• _Task requirements_: Your answer consists of the lines in the data that contain "ReactCountriesInput". Copy each of them.

───── Exercise input ─────

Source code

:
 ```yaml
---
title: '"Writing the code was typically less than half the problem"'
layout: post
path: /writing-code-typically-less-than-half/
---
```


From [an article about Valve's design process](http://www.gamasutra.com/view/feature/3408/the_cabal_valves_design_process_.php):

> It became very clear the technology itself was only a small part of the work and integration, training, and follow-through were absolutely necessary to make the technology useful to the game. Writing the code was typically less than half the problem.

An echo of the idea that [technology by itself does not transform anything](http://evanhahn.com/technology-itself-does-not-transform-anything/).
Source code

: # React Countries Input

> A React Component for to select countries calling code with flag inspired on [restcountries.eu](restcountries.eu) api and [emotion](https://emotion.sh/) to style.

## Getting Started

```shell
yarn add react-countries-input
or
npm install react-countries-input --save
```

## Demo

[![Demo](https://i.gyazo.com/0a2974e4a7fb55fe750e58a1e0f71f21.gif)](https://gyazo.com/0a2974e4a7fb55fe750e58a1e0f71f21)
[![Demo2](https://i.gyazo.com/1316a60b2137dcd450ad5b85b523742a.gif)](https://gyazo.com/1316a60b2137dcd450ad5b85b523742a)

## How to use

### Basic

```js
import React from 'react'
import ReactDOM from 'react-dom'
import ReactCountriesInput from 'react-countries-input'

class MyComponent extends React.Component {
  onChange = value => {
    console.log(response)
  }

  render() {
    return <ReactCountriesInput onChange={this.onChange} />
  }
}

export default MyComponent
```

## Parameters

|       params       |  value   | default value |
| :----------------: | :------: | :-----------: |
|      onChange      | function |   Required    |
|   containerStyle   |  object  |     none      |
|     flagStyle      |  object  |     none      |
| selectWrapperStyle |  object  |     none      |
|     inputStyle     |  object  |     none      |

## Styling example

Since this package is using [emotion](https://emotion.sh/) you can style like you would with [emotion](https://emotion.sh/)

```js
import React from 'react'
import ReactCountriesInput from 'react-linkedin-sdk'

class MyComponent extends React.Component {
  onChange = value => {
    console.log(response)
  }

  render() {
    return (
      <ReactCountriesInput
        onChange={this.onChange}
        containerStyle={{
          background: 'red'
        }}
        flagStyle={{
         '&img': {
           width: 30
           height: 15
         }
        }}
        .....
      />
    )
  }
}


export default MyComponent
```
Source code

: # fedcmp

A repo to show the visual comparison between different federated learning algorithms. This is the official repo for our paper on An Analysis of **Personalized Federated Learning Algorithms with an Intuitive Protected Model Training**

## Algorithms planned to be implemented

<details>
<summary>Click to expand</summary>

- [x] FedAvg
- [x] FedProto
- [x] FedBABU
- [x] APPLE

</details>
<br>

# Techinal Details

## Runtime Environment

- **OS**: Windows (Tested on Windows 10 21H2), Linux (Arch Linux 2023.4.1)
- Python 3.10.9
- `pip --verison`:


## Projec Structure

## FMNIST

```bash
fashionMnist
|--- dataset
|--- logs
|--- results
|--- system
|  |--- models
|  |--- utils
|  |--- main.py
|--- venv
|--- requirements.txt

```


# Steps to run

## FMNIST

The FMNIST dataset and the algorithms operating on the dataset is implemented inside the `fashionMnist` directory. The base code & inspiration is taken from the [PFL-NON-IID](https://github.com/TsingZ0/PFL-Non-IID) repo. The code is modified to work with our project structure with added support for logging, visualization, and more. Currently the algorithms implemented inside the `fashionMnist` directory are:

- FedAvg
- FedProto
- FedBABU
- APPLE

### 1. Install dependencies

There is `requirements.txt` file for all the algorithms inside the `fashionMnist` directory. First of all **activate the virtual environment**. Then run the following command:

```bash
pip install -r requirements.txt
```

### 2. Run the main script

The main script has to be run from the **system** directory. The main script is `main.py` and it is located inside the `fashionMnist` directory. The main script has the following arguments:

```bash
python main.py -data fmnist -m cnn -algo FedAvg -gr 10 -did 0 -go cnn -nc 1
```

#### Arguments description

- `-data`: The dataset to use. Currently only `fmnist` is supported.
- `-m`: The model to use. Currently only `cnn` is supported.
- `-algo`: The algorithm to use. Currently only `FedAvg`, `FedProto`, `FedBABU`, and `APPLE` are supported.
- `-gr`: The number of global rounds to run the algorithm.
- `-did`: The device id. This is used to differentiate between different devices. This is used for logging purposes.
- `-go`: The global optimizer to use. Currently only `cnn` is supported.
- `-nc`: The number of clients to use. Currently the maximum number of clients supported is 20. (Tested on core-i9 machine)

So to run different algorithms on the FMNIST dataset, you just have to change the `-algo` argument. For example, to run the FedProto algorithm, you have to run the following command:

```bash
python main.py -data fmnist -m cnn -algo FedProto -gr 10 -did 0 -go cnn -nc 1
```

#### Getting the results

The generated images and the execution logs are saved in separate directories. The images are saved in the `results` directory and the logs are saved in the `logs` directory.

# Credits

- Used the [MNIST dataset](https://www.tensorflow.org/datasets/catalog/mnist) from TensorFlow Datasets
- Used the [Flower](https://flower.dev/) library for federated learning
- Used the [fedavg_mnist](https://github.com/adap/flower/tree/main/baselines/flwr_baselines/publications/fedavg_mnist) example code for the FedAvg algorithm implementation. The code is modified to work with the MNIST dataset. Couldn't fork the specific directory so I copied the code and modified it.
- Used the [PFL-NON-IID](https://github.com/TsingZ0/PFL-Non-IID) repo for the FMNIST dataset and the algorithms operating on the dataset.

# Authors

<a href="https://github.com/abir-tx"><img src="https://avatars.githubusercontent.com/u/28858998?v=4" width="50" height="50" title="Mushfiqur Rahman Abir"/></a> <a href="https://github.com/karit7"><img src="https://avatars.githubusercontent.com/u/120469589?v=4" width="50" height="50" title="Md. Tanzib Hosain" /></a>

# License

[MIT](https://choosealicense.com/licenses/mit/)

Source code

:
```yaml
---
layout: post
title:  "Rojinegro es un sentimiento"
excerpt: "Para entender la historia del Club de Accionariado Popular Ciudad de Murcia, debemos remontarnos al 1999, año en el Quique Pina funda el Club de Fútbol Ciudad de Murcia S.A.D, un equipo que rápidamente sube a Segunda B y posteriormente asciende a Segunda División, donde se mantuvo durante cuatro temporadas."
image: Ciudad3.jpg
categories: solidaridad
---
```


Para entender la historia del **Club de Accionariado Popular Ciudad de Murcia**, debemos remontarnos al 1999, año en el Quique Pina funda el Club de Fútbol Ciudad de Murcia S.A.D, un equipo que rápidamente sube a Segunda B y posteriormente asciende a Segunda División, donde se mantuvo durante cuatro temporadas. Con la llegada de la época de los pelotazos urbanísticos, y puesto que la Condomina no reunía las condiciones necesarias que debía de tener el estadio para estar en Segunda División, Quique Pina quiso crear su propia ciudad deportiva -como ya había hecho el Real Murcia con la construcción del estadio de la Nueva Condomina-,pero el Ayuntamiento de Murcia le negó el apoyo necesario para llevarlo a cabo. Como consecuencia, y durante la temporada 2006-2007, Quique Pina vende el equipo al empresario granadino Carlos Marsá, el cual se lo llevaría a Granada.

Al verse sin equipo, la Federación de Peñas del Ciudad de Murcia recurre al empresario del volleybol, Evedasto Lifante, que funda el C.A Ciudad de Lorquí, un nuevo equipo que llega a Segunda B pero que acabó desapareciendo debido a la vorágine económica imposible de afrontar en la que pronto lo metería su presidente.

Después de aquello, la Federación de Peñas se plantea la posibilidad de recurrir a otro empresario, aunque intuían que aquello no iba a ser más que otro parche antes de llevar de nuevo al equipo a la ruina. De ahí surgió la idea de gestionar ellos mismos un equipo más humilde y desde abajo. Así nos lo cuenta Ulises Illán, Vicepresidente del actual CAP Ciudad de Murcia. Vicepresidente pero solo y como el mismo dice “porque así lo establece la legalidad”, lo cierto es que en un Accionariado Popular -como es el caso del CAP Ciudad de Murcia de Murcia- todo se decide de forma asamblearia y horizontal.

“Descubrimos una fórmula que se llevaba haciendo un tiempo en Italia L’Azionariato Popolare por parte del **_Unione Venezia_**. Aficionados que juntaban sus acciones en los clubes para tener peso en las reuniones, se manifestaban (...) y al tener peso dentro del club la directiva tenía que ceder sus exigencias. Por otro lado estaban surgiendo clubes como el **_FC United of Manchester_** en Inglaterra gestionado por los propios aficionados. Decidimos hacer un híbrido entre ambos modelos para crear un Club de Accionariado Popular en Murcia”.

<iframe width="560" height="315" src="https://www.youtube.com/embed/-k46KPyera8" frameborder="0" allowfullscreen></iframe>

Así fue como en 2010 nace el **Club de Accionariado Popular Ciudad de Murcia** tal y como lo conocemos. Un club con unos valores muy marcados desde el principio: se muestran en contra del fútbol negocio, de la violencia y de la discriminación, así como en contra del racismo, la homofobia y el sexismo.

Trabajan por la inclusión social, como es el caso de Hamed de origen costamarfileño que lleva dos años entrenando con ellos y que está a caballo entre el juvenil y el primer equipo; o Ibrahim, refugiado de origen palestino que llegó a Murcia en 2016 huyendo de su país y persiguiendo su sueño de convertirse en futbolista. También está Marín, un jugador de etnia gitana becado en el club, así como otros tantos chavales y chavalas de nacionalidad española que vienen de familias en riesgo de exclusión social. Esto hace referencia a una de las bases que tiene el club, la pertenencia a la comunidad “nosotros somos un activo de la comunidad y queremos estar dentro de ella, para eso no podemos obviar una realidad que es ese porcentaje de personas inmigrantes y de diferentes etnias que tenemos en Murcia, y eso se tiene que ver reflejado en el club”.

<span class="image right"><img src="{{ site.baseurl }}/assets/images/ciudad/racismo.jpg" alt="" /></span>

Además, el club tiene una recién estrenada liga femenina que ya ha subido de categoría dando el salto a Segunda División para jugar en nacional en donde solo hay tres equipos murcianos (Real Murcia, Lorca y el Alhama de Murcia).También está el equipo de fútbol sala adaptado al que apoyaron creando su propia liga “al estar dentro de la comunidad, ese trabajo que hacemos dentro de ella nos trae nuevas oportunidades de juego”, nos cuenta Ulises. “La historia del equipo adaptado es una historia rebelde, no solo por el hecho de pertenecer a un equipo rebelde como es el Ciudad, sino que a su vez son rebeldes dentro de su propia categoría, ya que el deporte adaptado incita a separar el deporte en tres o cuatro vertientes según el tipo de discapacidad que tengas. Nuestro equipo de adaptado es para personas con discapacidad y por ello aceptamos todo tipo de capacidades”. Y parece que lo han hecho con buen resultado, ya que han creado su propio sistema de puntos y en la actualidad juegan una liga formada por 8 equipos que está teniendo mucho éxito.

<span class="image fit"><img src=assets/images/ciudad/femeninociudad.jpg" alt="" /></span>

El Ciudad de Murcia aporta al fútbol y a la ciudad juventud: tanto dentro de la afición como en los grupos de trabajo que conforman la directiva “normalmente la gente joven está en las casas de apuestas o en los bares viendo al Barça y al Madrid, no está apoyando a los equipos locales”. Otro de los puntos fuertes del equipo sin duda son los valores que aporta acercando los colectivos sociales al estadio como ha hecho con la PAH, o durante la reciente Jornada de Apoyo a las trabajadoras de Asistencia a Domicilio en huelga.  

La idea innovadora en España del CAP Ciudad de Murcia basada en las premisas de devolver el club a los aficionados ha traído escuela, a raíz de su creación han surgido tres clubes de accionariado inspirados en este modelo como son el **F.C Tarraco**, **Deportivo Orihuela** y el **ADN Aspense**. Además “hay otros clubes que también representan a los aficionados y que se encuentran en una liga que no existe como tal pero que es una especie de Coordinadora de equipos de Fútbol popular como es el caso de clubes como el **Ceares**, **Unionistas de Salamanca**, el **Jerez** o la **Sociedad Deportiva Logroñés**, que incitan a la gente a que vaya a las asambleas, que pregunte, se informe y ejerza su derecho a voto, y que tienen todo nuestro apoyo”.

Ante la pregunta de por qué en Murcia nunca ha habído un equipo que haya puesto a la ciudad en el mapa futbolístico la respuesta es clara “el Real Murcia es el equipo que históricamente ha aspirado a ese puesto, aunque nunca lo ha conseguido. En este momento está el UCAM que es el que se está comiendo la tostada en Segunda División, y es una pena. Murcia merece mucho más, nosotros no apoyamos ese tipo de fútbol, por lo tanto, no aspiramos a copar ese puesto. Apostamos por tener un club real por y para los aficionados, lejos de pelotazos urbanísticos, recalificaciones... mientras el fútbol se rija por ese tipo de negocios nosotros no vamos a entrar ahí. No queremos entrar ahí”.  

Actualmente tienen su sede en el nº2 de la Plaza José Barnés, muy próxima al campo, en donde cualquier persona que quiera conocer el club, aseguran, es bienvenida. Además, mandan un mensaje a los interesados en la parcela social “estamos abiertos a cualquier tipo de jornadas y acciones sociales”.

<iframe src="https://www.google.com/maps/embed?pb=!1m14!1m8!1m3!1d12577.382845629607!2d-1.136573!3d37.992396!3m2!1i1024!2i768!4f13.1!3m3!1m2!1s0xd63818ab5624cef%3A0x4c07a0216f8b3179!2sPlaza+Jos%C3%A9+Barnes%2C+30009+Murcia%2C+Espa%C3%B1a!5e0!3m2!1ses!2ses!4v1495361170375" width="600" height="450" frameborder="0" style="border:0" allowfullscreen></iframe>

─────

• _Output_:
import ReactCountriesInput from 'react-countries-input'
    return <ReactCountriesInput onChange={this.onChange} />
import ReactCountriesInput from 'react-linkedin-sdk'
      <ReactCountriesInput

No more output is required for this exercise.